Hybrid Remote, 1 day per week in Victoria London

Role Overview

We are looking for a senior SRE / Dev

Ops practitioner to design, standardise, and operate cloud platforms that support multiple AI-driven products and services.

This role focuses on building opinionated, reusable infrastructure patterns that enable teams to rapidly deliver AI workloads while maintaining high standards for reliability, security, and cost control.

You will develop platform architecture across multiple concurrent projects, ensuring consistency in how services are deployed, integrated, and operated. This includes shaping how AI/ML workloads are built, deployed, and monitored, as well as defining clear patterns for service communication, API exposure, and infrastructure provisioning.

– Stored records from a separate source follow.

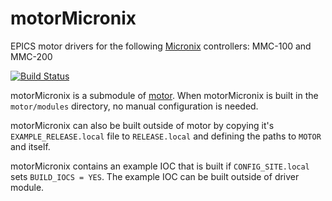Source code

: # motorMicronix
EPICS motor drivers for the following [Micronix](http://www.micronixusa.com) controllers: MMC-100 and MMC-200

[![Build Status](https://github.com/epics-motor/motorMicronix/actions/workflows/ci-scripts-build.yml/badge.svg)](https://github.com/epics-motor/motorMicronix/actions/workflows/ci-scripts-build.yml)
<!--[![Build Status](https://travis-ci.org/epics-motor/motorMicronix.png)](https://travis-ci.org/epics-motor/motorMicronix)-->

motorMicronix is a submodule of [motor](https://github.com/epics-modules/motor).  When motorMicronix is built in the ``motor/modules`` directory, no manual configuration is needed.

motorMicronix can also be built outside of motor by copying it's ``EXAMPLE_RELEASE.local`` file to ``RELEASE.local`` and defining the paths to ``MOTOR`` and itself.

motorMicronix contains an example IOC that is built if ``CONFIG_SITE.local`` sets ``BUILD_IOCS = YES``.  The example IOC can be built outside of driver module.
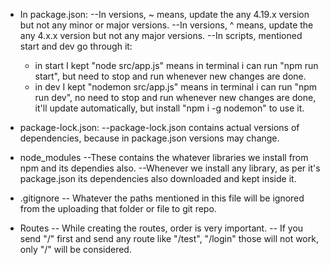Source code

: * In package.json:
--In versions, ~ means, update the any 4.19.x version but not any minor or major versions.
--In versions, ^ means, update the any 4.x.x version but not any major versions.
--In scripts, mentioned start and dev go through it:
  - in start I kept "node src/app.js" means in terminal i can run "npm run start", but need to stop and run whenever new changes are done.
  - in dev I kept "nodemon src/app.js" means in terminal i can run "npm run dev", no need to stop and run whenever new changes are done, it'll update automatically, but install "npm i -g nodemon" to use it.

* package-lock.json:
--package-lock.json contains actual versions of dependencies, because in package.json versions may change.

* node_modules
--These contains the whatever libraries we install from npm and its dependies also.
--Whenever we install any library, as per it's package.json its dependencies also downloaded and kept inside it.

* .gitignore
-- Whatever the paths mentioned in this file will be ignored from the uploading that folder or file to git repo.

* Routes
-- While creating the routes, order is very important.
-- If you send "/" first and send any route like "/test", "/login" those will not work, only "/" will be considered.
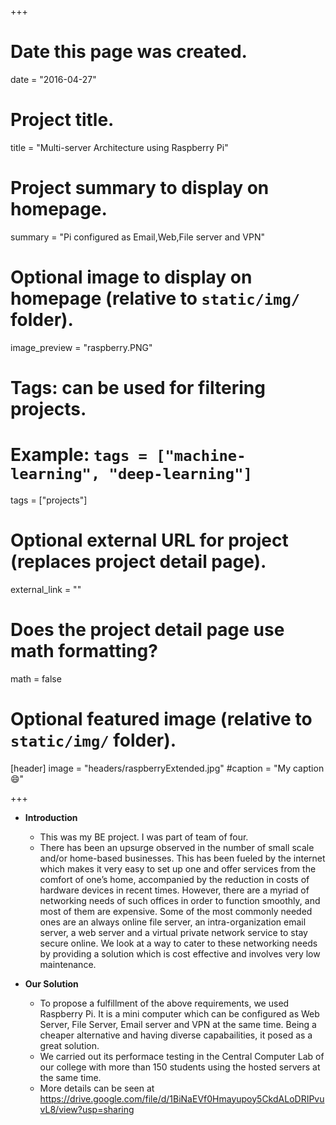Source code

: +++
# Date this page was created.
date = "2016-04-27"

# Project title.
title = "Multi-server Architecture using Raspberry Pi"

# Project summary to display on homepage.
summary = "Pi configured as Email,Web,File server and VPN"

# Optional image to display on homepage (relative to `static/img/` folder).
image_preview = "raspberry.PNG"

# Tags: can be used for filtering projects.
# Example: `tags = ["machine-learning", "deep-learning"]`
tags = ["projects"]

# Optional external URL for project (replaces project detail page).
external_link = ""

# Does the project detail page use math formatting?
math = false

# Optional featured image (relative to `static/img/` folder).
[header]
image = "headers/raspberryExtended.jpg"
#caption = "My caption :smile:"

+++

* **Introduction**
	* This was my BE project. I was part of team of four.
	* There has been an upsurge observed in the number of small scale and/or home-based businesses. This has been fueled by the internet which makes it very easy to set up one and offer services from the comfort of one’s home, accompanied by the reduction in costs of hardware devices in recent times. However, there are a myriad of networking needs of such offices in order to function smoothly, and most of them are expensive. Some of the most commonly needed ones are an always online file server, an intra-organization email server, a web server and a virtual private network service to stay secure online. We look at a way to cater to these networking needs by providing a solution which is cost effective and involves very low maintenance. 

* **Our Solution**
	* To propose a fulfillment of the above requirements, we used Raspberry Pi. It is a mini computer which can be configured as Web Server, File Server, Email server and VPN at the same time. Being a cheaper alternative and having diverse capabailities, it posed as a great solution.
	* We carried out its performace testing in the Central Computer Lab of our college with more than 150 students using the hosted servers at the same time.
	* More details can be seen at https://drive.google.com/file/d/1BiNaEVf0Hmayupoy5CkdALoDRIPvuvL8/view?usp=sharing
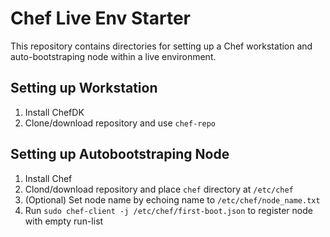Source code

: # Chef Live Env Starter

This repository contains directories for setting up a Chef workstation and auto-bootstraping node within a
live environment.

## Setting up Workstation

1. Install ChefDK
1. Clone/download repository and use `chef-repo`

## Setting up Autobootstraping Node

1. Install Chef
1. Clond/download repository and place `chef` directory at `/etc/chef`
1. (Optional) Set node name by echoing name to `/etc/chef/node_name.txt`
1. Run `sudo chef-client -j /etc/chef/first-boot.json` to register node with empty run-list
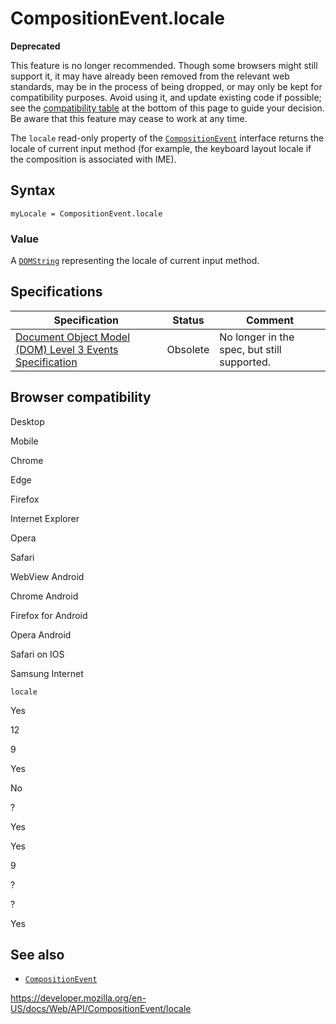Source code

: # CompositionEvent.locale

**Deprecated**

This feature is no longer recommended. Though some browsers might still support it, it may have already been removed from the relevant web standards, may be in the process of being dropped, or may only be kept for compatibility purposes. Avoid using it, and update existing code if possible; see the [compatibility table](#browser_compatibility) at the bottom of this page to guide your decision. Be aware that this feature may cease to work at any time.

The `locale` read-only property of the [`CompositionEvent`](../compositionevent) interface returns the locale of current input method (for example, the keyboard layout locale if the composition is associated with IME).

## Syntax

    myLocale = CompositionEvent.locale

### Value

A [`DOMString`](../domstring) representing the locale of current input method.

## Specifications

<table><thead><tr class="header"><th>Specification</th><th>Status</th><th>Comment</th></tr></thead><tbody><tr class="odd"><td><a href="https://www.w3.org/TR/2014/WD-DOM-Level-3-Events-20140925/">Document Object Model (DOM) Level 3 Events Specification</a></td><td><span class="spec-obsolete">Obsolete</span></td><td>No longer in the spec, but still supported.</td></tr></tbody></table>

## Browser compatibility

Desktop

Mobile

Chrome

Edge

Firefox

Internet Explorer

Opera

Safari

WebView Android

Chrome Android

Firefox for Android

Opera Android

Safari on IOS

Samsung Internet

`locale`

Yes

12

9

Yes

No

?

Yes

Yes

9

?

?

Yes

## See also

- [`CompositionEvent`](../compositionevent)

<a href="https://developer.mozilla.org/en-US/docs/Web/API/CompositionEvent/locale" class="_attribution-link">https://developer.mozilla.org/en-US/docs/Web/API/CompositionEvent/locale</a>
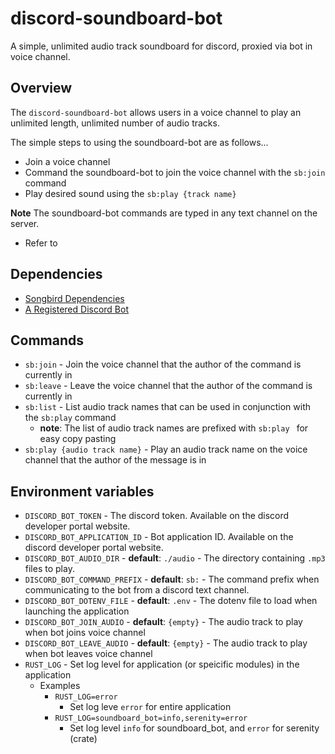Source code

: # discord-soundboard-bot
A simple, unlimited audio track soundboard for discord, proxied via bot in voice channel.

## Overview

The `discord-soundboard-bot` allows users in a voice channel to play an unlimited length, unlimited number of audio tracks.

The simple steps to using the soundboard-bot are as follows...

- Join a voice channel
- Command the soundboard-bot to join the voice channel with the `sb:join` command
- Play desired sound using the `sb:play {track name}`

**Note** The soundboard-bot commands are typed in any text channel on the server.

- Refer to

## Dependencies

- [Songbird Dependencies](https://github.com/serenity-rs/songbird/tree/current#dependencies)
- [A Registered Discord Bot](https://discord.com/developers/docs/quick-start/getting-started)

## Commands

- `sb:join` - Join the voice channel that the author of the command is currently in
- `sb:leave` - Leave the voice channel that the author of the command is currently in
- `sb:list` - List audio track names that can be used in conjunction with the `sb:play` command
  - **note**: The list of audio track names are prefixed with `sb:play ` for easy copy pasting
- `sb:play {audio track name}` - Play an audio track name on the voice channel that the author of the message is in

## Environment variables

- `DISCORD_BOT_TOKEN` - The discord token. Available on the discord developer portal website.
- `DISCORD_BOT_APPLICATION_ID` - Bot application ID. Available on the discord developer portal website.
- `DISCORD_BOT_AUDIO_DIR` - **default**: `./audio` - The directory containing `.mp3` files to play.
- `DISCORD_BOT_COMMAND_PREFIX` - **default**: `sb:` - The command prefix when communicating to the bot from a discord text channel.
- `DISCORD_BOT_DOTENV_FILE` - **default**: `.env` - The dotenv file to load when launching the application
- `DISCORD_BOT_JOIN_AUDIO` - **default**: `{empty}` - The audio track to play when bot joins voice channel
- `DISCORD_BOT_LEAVE_AUDIO` - **default**: `{empty}` - The audio track to play when bot leaves voice channel
- `RUST_LOG` - Set log level for application (or speicific modules) in the application
  - Examples
    - `RUST_LOG=error`
      - Set log leve `error` for entire application
    - `RUST_LOG=soundboard_bot=info,serenity=error`
      - Set log level `info` for soundboard_bot, and `error` for serenity (crate)
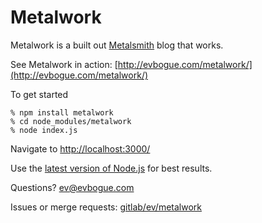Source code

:# Metalwork

Metalwork is a built out [Metalsmith](http://metalsmith.io/) blog that works. 

See Metalwork in action: [http://evbogue.com/metalwork/](http://evbogue.com/metalwork/)

To get started

	% npm install metalwork
	% cd node_modules/metalwork
	% node index.js

Navigate to [http://localhost:3000/](http://localhost:3000/)

Use the [latest version of Node.js](http://nodejs.org/) for best results.

Questions? [ev@evbogue.com](mailto:ev@evbogue.com)

Issues or merge requests: [gitlab/ev/metalwork](http://gitlab.com/ev/metalwork/)
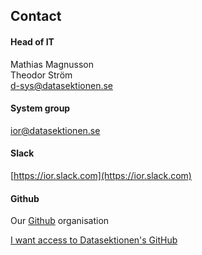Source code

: ## Contact

#### Head of IT

Mathias Magnusson </br>
Theodor Ström </br>
[d-sys@datasektionen.se](mailto:d-sys@datasektionen.se)

#### System group
[ior@datasektionen.se](mailto:ior@datasektionen.se)

#### Slack

[https://ior.slack.com](https://ior.slack.com)

#### Github

Our [Github](https://dsekt.se/github-link-website) organisation</br>

[I want access to Datasektionen's GitHub](https://dsekt.se/github-access)
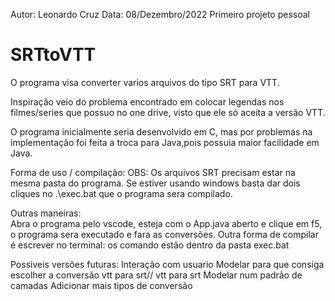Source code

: Autor: Leonardo Cruz 
Data: 08/Dezembro/2022
Primeiro projeto pessoal

# SRTtoVTT
O programa visa converter varios arquivos do tipo SRT para VTT. 

Inspiração veio do problema encontrado em colocar legendas nos filmes/series que possuo no one drive, visto
que ele só aceita a versão VTT.

O programa inicialmente seria desenvolvido em C, mas por problemas na implementação foi feita a troca para Java,pois
 possuia maior facilidade em Java.

Forma de uso / compilação:
OBS: Os arquivos SRT precisam estar na mesma pasta do programa.
Se estiver usando windows basta dar dois cliques no .\exec.bat  que o programa sera compilado. 

Outras maneiras:  
Abra o programa pelo vscode, esteja com o App.java aberto e clique em f5, o programa sera executado e fara as conversões.
Outra forma de compilar é escrever no terminal: os comando estão dentro da pasta exec.bat


Possiveis versões futuras:
Interação com usuario
Modelar para que consiga escolher a conversão vtt para srt// vtt para srt
Modelar num padrão de camadas
Adicionar mais tipos de conversão
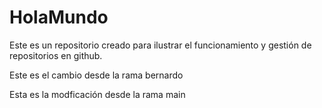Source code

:# HolaMundo
Este es un repositorio creado para ilustrar el funcionamiento y gestión de repositorios en github.

Este es el cambio desde la rama bernardo

Esta es la modficación desde la rama main

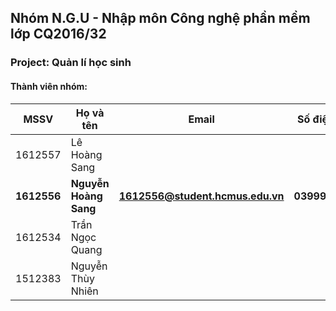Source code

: ## Nhóm N.G.U - Nhập môn Công nghệ phần mềm lớp CQ2016/32 
### Project: Quản lí học sinh
#### Thành viên nhóm:
| MSSV | Họ và tên | Email | Số điện thoại |
|--- | --- | --- | --- |
| 1612557 | Lê Hoàng Sang | | |
| **1612556** | **Nguyễn Hoàng Sang** | **1612556@student.hcmus.edu.vn** | **03999029922** |
| 1612534 | Trần Ngọc Quang | | |
| 1512383 | Nguyễn Thùy Nhiên | | |
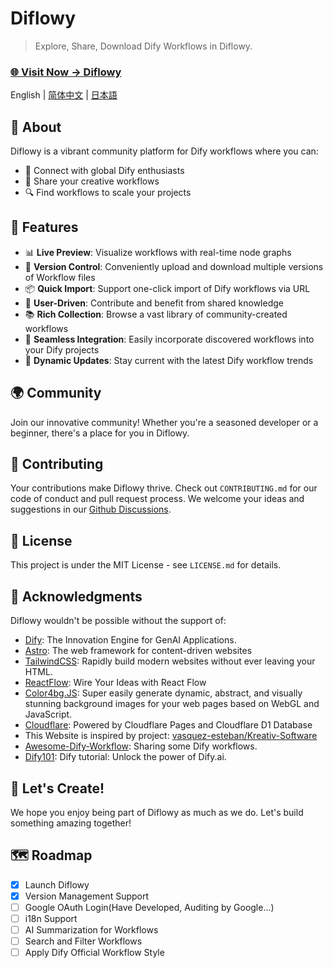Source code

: # Diflowy

> Explore, Share, Download Dify Workflows in Diflowy.

### [🌐 Visit Now → Diflowy](https://diflowy.greenerai.top/)

English | [简体中文](README_CN.md) | [日本語](README_JP.md)

## 🚀 About

Diflowy is a vibrant community platform for Dify workflows where you can:

- 🔗 Connect with global Dify enthusiasts
- 🎨 Share your creative workflows
- 🔍 Find workflows to scale your projects

## 🌟 Features

- 📊 **Live Preview**: Visualize workflows with real-time node graphs
- 📂 **Version Control**: Conveniently upload and download multiple versions of Workflow files
- 📦 **Quick Import**: Support one-click import of Dify workflows via URL
- 👥 **User-Driven**: Contribute and benefit from shared knowledge
- 📚 **Rich Collection**: Browse a vast library of community-created workflows
- 🔄 **Seamless Integration**: Easily incorporate discovered workflows into your Dify projects
- 🔔 **Dynamic Updates**: Stay current with the latest Dify workflow trends

## 🌍 Community

Join our innovative community! Whether you're a seasoned developer or a beginner, there's a place for you in Diflowy.

## 🤝 Contributing

Your contributions make Diflowy thrive. Check out `CONTRIBUTING.md` for our code of conduct and pull request process. We welcome your ideas and suggestions in our [Github Discussions](https://github.com/green-dalii/diflowy/discussions).

## 📄 License

This project is under the MIT License - see `LICENSE.md` for details.

## 💖 Acknowledgments

Diflowy wouldn't be possible without the support of:

- [Dify](https://github.com/langgenius/dify): The Innovation Engine for GenAI Applications.
- [Astro](https://astro.build/): The web framework for content-driven websites
- [TailwindCSS](https://tailwindcss.com/): Rapidly build modern websites without ever leaving your HTML.
- [ReactFlow](https://reactflow.dev/): Wire Your Ideas with React Flow
- [Color4bg.JS](https://github.com/winterx/color4bg.js): Super easily generate dynamic, abstract, and visually stunning background images for your web pages based on WebGL and JavaScript.
- [Cloudflare](https://www.cloudflare.com): Powered by Cloudflare Pages and Cloudflare D1 Database
- This Website is inspired by project: [vasquez-esteban/Kreativ-Software](https://github.com/vasquez-esteban/kreativ-software)
- [Awesome-Dify-Workflow](https://github.com/svcvit/Awesome-Dify-Workflow): Sharing some Dify workflows.
- [Dify101](https://dify101.com/): Dify tutorial: Unlock the power of Dify.ai.

## 🎉 Let's Create!

We hope you enjoy being part of Diflowy as much as we do. Let's build something amazing together!

## 🗺️ Roadmap

- [x] Launch Diflowy
- [x] Version Management Support
- [ ] Google OAuth Login(Have Developed, Auditing by Google...)
- [ ] i18n Support
- [ ] AI Summarization for Workflows
- [ ] Search and Filter Workflows
- [ ] Apply Dify Official Workflow Style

This is a hands-on role for someone who is comfortable making strong architectural decisions, reducing variability across teams, and balancing flexibility with standardisation in a fast-moving environment.

Key Responsibilities

Platform Architecture & Standardisation

Define and implement opinionated architecture patterns for cloud-native and AI-enabled services on AWS
Establish reusable blueprints for these same services
Drive consistency across multiple projects through shared modules, templates, and platform tooling

Infrastructure as Code & Automation

Build and maintain Terraform-based infrastructure, using modular and reusable design
Define CI/CD patterns for:
Infrastructure deployment
Application and model delivery
Enforce best practices through pipelines and automation rather than documentation

Reliability, Observability & Operations

Embed SRE principles across all services:
Monitoring, logging, tracing
SLIs/SLOs and alerting
Continuously improve reliability, performance, and cost efficiency
Operate API gateway/data plane technologies (e.g. Kong)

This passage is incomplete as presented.